Sítio certo à hora certa

Parece que acabou o Inverno. Agora está um sol quente que abafa todas as manhãs os meus passos engravatados pela rua abaixo. Bato com a porta de pescoço já apertado e antecipo o calor. Pior do que calor, é calor dentro de um fato. E pior do que esse sufoco, é calor dentro de um fato durante um percurso de vinte minutos a pé até ao trabalho.

Felizmente, a meio de Maio acabou-se o fatinho por uns meses. (Infelizmente, meio de Maio é também quando eu desapareço durante uns meses.)

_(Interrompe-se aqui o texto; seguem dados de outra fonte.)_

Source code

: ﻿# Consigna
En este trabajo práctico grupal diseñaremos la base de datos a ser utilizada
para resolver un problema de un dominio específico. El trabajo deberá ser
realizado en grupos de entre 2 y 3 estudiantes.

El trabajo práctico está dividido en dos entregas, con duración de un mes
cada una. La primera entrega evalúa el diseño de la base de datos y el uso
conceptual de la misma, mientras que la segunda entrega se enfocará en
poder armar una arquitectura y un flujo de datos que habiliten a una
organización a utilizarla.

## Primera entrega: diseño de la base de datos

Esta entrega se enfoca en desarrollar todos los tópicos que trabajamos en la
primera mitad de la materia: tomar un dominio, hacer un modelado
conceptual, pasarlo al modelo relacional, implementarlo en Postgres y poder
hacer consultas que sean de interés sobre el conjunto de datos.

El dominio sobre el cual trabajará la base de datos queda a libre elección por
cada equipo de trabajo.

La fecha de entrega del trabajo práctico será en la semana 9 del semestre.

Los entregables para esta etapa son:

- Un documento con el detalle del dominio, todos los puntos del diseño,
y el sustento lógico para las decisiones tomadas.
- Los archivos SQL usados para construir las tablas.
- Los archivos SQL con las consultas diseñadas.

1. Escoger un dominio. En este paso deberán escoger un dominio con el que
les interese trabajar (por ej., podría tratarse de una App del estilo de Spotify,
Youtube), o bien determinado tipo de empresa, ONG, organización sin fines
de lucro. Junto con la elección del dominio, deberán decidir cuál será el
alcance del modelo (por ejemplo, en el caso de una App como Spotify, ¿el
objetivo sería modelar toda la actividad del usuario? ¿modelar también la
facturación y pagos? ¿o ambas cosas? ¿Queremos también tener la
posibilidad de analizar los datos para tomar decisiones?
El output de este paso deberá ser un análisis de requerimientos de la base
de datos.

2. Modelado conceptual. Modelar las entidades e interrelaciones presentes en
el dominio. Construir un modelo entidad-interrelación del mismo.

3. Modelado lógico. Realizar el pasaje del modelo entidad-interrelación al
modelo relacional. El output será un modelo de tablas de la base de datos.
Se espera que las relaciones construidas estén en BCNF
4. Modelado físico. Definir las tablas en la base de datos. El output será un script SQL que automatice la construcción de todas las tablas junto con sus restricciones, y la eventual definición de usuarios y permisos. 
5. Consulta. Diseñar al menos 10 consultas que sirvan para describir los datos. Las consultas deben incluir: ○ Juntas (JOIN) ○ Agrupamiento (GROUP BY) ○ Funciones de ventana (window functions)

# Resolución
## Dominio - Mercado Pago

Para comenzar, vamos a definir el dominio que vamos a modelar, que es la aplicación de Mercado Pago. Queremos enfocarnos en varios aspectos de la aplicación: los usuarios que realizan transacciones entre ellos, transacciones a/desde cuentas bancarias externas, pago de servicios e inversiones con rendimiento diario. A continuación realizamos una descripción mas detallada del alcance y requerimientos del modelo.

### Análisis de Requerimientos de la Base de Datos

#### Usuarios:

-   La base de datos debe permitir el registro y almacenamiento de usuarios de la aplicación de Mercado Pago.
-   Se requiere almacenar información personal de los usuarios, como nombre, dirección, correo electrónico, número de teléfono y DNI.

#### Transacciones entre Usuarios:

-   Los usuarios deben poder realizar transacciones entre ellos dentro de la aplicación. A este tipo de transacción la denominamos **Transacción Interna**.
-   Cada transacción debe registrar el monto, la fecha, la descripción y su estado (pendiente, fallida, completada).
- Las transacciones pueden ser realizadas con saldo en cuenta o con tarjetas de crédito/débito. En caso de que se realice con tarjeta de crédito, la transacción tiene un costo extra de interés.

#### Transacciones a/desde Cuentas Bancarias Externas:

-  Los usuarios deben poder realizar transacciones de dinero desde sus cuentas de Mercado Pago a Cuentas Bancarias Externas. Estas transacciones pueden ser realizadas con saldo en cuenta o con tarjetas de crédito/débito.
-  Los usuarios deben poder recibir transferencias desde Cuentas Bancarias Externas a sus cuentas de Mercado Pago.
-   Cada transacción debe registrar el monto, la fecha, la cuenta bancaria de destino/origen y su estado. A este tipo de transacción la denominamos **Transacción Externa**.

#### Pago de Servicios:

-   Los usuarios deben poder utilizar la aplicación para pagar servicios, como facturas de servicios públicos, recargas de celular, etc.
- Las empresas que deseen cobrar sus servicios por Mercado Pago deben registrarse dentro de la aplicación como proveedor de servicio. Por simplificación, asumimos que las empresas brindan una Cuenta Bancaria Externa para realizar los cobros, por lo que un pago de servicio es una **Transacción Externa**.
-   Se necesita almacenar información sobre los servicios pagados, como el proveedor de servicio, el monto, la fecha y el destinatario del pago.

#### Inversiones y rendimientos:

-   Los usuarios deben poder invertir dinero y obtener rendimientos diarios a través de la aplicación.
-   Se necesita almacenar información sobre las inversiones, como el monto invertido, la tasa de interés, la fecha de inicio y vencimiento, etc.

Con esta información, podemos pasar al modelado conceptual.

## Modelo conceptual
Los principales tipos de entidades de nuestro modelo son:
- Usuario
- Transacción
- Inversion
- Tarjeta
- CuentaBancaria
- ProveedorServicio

A Primavera em Lisboa, independentemente do que é A Primavera em Lisboa Para Um Gajo Que Trabalha De Fato Dá-se Mal Com O Calor E Vai A Pé Para O Trabalho, é o que mais se aproxima do desacertado cliché o sítio certo à hora certa.

A Primavera em Lisboa é a coisa mais parecida com Dance with Me dos Nouvelle Vague.

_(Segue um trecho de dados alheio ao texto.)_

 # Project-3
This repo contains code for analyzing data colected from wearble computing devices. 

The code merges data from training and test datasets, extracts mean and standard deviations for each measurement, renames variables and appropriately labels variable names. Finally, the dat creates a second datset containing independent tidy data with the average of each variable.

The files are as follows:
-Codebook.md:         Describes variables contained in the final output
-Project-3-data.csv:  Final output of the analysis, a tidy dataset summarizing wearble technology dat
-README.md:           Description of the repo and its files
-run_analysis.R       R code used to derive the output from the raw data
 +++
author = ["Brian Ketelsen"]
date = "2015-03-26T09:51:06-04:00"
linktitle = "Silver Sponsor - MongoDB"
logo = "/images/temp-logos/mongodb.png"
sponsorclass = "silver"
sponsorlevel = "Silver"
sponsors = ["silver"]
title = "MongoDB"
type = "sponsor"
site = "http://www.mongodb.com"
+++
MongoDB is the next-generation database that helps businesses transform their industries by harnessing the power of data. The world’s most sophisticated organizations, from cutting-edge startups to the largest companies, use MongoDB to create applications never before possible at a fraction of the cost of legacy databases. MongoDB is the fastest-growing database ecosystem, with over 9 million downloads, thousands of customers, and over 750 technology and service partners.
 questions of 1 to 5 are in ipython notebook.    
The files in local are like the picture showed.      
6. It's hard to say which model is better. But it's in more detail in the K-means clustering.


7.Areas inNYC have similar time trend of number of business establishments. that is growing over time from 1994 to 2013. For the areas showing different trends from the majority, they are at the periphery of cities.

São brisas velozes em miradouros a dar para o rio. São chás de menta gelados e um odor passageiro a eucalipto alucinogénico. A Primavera em Lisboa é uma chamada de atenção aos Domingos: acorda-os do seu torpor de lontras acasaladas e transforma-os em passeios mornos pelas ruas estreitas do Chiado e em estrelas salgadas e Bohemias resgatadas do fundo do congelador. A Primavera em Lisboa tem areia colada às pernas e olhos que já brilham. Tem gente ao Sol, e ramos de flores com muralhas pelo meio. É silenciosa, quando quer, a Primavera em Lisboa. Tem ângulos secretos para cada lisboeta. E tem imperiais a escorrer espuma, e sardinhas a voar num céu azul. E tops de alças às cores, e óculos escuros que tapam metade da cara. E jambés! E sapatos rotos, graffitis vivos e esplanadas cheias de sangrias brancas bebericadas com cuidado. Dançam loiras ingénuas na Praça do Comércio, e as noites são de manga curta, com gargalhadas que ecoam na calçada.

A Primavera em Lisboa tem os primeiros raios de Sol a rir bem disposto nas águas calmas do rio e quando chega, – arrebitada, sem aviso – bate à porta dos lisboetas e diz-lhes:

- Meus amigos, vocês que não se andam a divertir que nem uns loucos como o Luís, acordem para a vida e ponham-se na rua, porque já soa um baixo naquele barzinho curtido, e os mojitos estão a metade do preço.

E vocês, que andavam aí já malucos por este calorzinho que a mim tanto me mata como me alegra, vão ouvir o que ela tem para dizer com toda atenção, e quando a Primavera acabar a frase já estarão a dançar sem amanhã nas vielas de bairros antigos.

E eu, que também ando por aí, vou ser o mais contente desse bando pacatamente alegre que são os lisboetas quando chega a Primavera, na plenitude do seu cheiro a flores e a cevada triturada, mãe de um verão que não chega e justificação para as primeiras loucuras do mergulho no mar que se avizinha.